First of all let me say I really like the D3. I see it's potential. However, I feel like this phone is going to get skipped over by the developers in favor of the Bionic. I think I am going to make a move and get a Bionic.


----------



## oo- (Sep 13, 2011)

it prolly will get skipped for the most part cause it's only 3g capable and rather sluggish stock, the only thing i think the only thing you will actually see is a couple stable rom's ported over from other moto devices with no new development for it, it was already outdated the day it came out, definitely go for the bionic i guess, but i would recommend other manufacturers at the moment


----------



## AndroidSims (Jun 7, 2011)

It's the same phone as the bionic with a keyboard instead of 4G. P3droid just said that clockwork mod is working on D3 and an install method will be here for us shortly. That means roms will follow.

Anything that is made for the Bionic will be easily ported to D3.


----------



## Fersayken2 (Jun 29, 2011)

Got the bionic!


----------



## Yonnor (Jul 24, 2011)

So you gave up your keyboard for 4g...LOL

Have fun now


----------



## slow88lx (Jun 7, 2011)

The irony of this thread on this day....


----------



## AndroidSims (Jun 7, 2011)

We just got clockworkmod like an hour ago... fail.


----------



## sirgaspar (Jun 24, 2011)

It seems like the Bionic is still getting all the attention though.

"CMR running on the Bionic! Oh and by the way it ran on the D3 first, but who cares right?"

Sent via Tapatalk


----------



## Yonnor (Jul 24, 2011)

Who cares? Both phone have developers working on them.

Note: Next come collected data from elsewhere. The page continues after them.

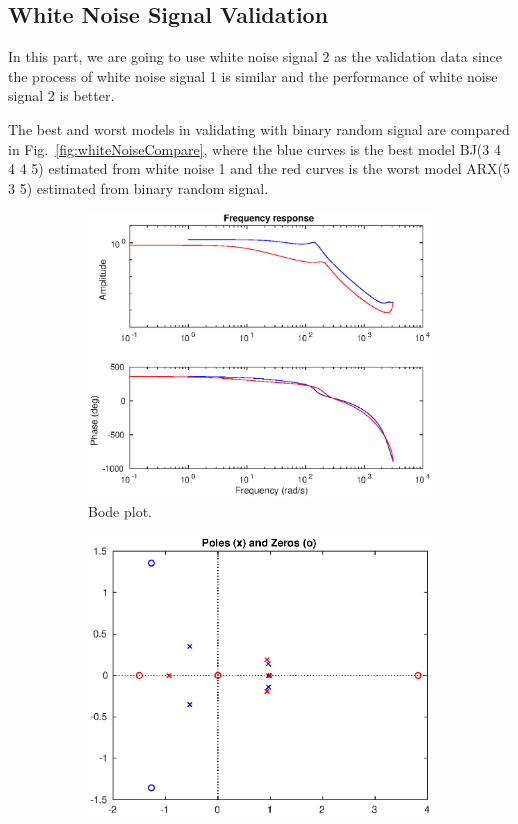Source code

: \documentclass[10pt,a4paper]{article}
\begin{document}
\subsection{White Noise Signal Validation}
\par In this part, we are going to use white noise signal 2 as the validation data since the process of white noise signal 1 is similar and the performance of white noise signal 2 is better.
\par The best and worst models in validating with binary random signal are compared in Fig.~\ref{fig:whiteNoiseCompare}, where the blue curves is the best model BJ(3 4 4 4 5) estimated from white noise 1 and the red curves is the worst model ARX(5 3 5) estimated from binary random signal.
	\begin{figure}[ht]
		\footnotesize
		\centering
		\begin{subfigure}[t]{.32\linewidth}
		\centering\includegraphics[width=\linewidth]{whiteNoiseFrequencyResponse.eps}
		\caption{Bode plot.}
		\end{subfigure}
		\begin{subfigure}[t]{.32\linewidth}
		\centering\includegraphics[width=\linewidth]{whiteNoisePolesZeros.eps}

\end{subfigure}
\end{figure}
\end{document}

The Bionic just lucked out to have nearly identical hardware as the D3, it's had all its progress paved for it by the D3 dev's.


----------



## b16 (Jun 6, 2011)

CVPCS has a present coming....


----------



## Fersayken2 (Jun 29, 2011)

If y'all need me, I will be in bionic section...lol.


----------



## Fersayken2 (Jun 29, 2011)

By the way, the wifey has the D3...so may be seeing you guys a lot after all


----------